Igor Stravinsky había asumido el encargo de la partitura. La afinidad del compositor ruso por el arte del gesto y el movimiento era harto conocida, desde los días en que estremeció a París con las músicas de El pájaro de fuego, Petrouchka y El rito de la primavera. En el caso de Agon trabajó la técnica serial para una gran orquesta, con la particularidad de que en ningún momento la masa instrumental tocaba a plenitud. Como Balanchine se tomó tiempo para estructurar la coreografía, Stravinsky estrenó la partitura en junio, con la Sinfónica de Los Angeles, conducida por Robert Craft.
Pero a los asistentes al estreno de Agon, por el New York City Ballet, aguardaba una sorpresa. En el pas de deux de la cuarta sección de la obra, la pareja estaba formada por Diana Adams y Arthur Mitchell. Hasta ese momento nunca había compartido las tablas en un ballet clásico una bailarina blanca y un bailarín negro.
Mitchell había ingresado en la compañía dos años antes, fichado por Balanchine, y desde entonces fue víctima de comentarios racistas.

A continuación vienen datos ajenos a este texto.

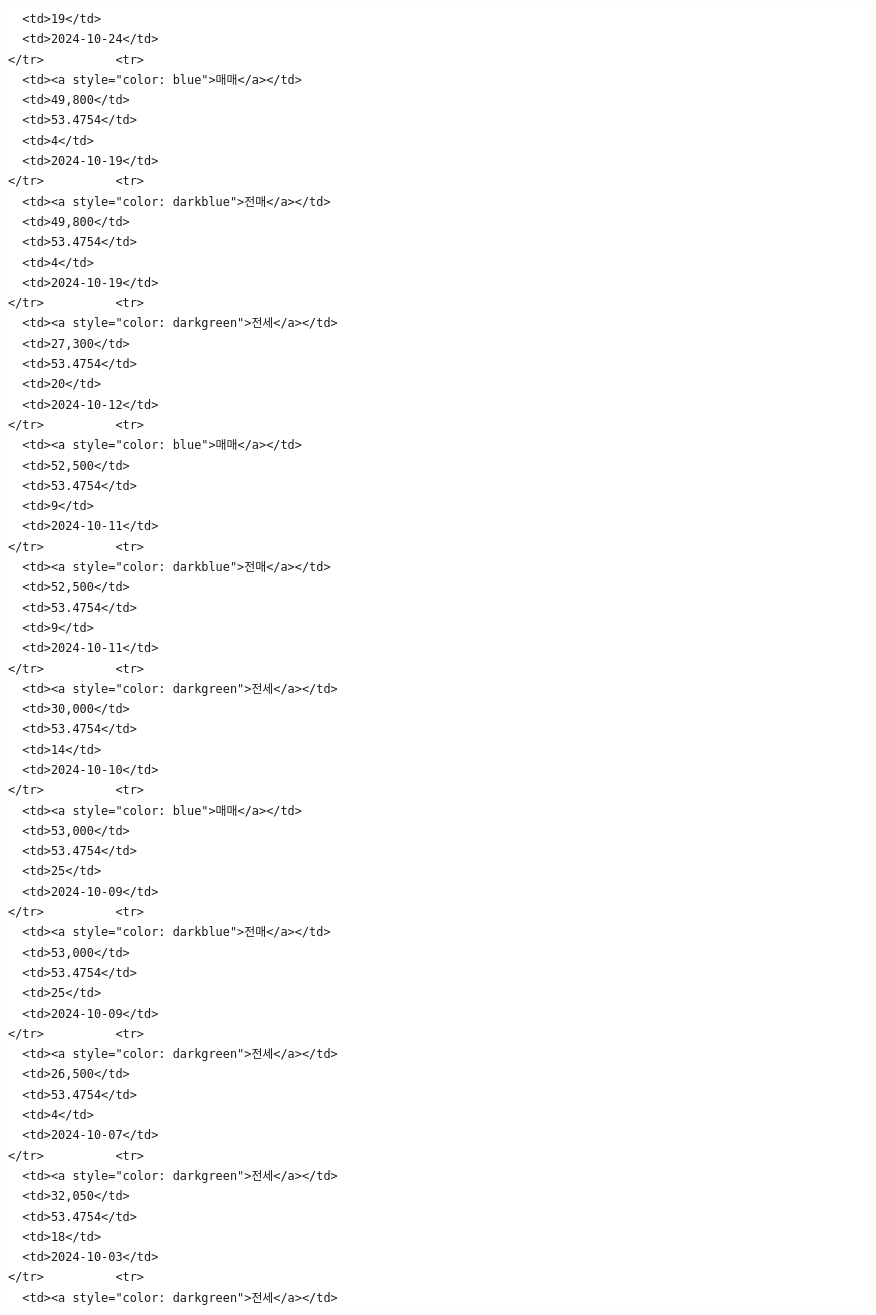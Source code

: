       <td>19</td>
      <td>2024-10-24</td>
    </tr>          <tr>
      <td><a style="color: blue">매매</a></td>
      <td>49,800</td>
      <td>53.4754</td>
      <td>4</td>
      <td>2024-10-19</td>
    </tr>          <tr>
      <td><a style="color: darkblue">전매</a></td>
      <td>49,800</td>
      <td>53.4754</td>
      <td>4</td>
      <td>2024-10-19</td>
    </tr>          <tr>
      <td><a style="color: darkgreen">전세</a></td>
      <td>27,300</td>
      <td>53.4754</td>
      <td>20</td>
      <td>2024-10-12</td>
    </tr>          <tr>
      <td><a style="color: blue">매매</a></td>
      <td>52,500</td>
      <td>53.4754</td>
      <td>9</td>
      <td>2024-10-11</td>
    </tr>          <tr>
      <td><a style="color: darkblue">전매</a></td>
      <td>52,500</td>
      <td>53.4754</td>
      <td>9</td>
      <td>2024-10-11</td>
    </tr>          <tr>
      <td><a style="color: darkgreen">전세</a></td>
      <td>30,000</td>
      <td>53.4754</td>
      <td>14</td>
      <td>2024-10-10</td>
    </tr>          <tr>
      <td><a style="color: blue">매매</a></td>
      <td>53,000</td>
      <td>53.4754</td>
      <td>25</td>
      <td>2024-10-09</td>
    </tr>          <tr>
      <td><a style="color: darkblue">전매</a></td>
      <td>53,000</td>
      <td>53.4754</td>
      <td>25</td>
      <td>2024-10-09</td>
    </tr>          <tr>
      <td><a style="color: darkgreen">전세</a></td>
      <td>26,500</td>
      <td>53.4754</td>
      <td>4</td>
      <td>2024-10-07</td>
    </tr>          <tr>
      <td><a style="color: darkgreen">전세</a></td>
      <td>32,050</td>
      <td>53.4754</td>
      <td>18</td>
      <td>2024-10-03</td>
    </tr>          <tr>
      <td><a style="color: darkgreen">전세</a></td>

Agon colmó la copa. “¿Puedes imaginar la audacia de tomar a un afroamericano y a Diana Adams, la esencia y la pureza de la danza del Cáucaso, y ponerlos juntos en el escenario?”, contó Mitchell hace algún tiempo al diario The New York Times. “Todo el mundo estaba en su contra. Balanchine sabía contra lo que estaba luchando y me dijo: tú sabes, querido, esto tiene que ser perfecto, por ti y por mí”.
Mitchell fue un pionero, como también el cubano afamado coreógrafo y bailarín, que hizo carrera en Bélgica. Hoy día, aunque no en las proporciones debidas ni con las oportunidades de realización personal al alcance de los talentos potenciales, negros y negras no son vistos como rara avis en las compañías de danza clásica. La integración se abre paso y tendrá que hacerlo aún más, si pretendemos jerarquizar los valores humanos por encima de las barreras y los prejuicios. Cuando baila Carlos Acosta en Cuba o en Gran Bretaña, como hasta hace muy poco en que emprendió carrera al frente de su compañía en La Habana, o cuando baila Misty Copeland con el American Ballet Theatre, no es un negro o una negra quienes danzan, sino magníficos artistas y dignos seres humanos.
De Estados Unidos nos llega la noticia del deceso esta semana de Mitchell a los 84 años de edad. Su gran obra fue la creación del Teatro de Danza de Harlem (Dance Theatre of Harlem), fundada en 1969 e inspirada por la lucha antirracista emprendida por Martin Luther King Jr. Prestigiosa compañía con un excelente repertorio, marcada por el color de la piel.
Prefiero la integración y el mestizaje en el futuro del arte y del mundo.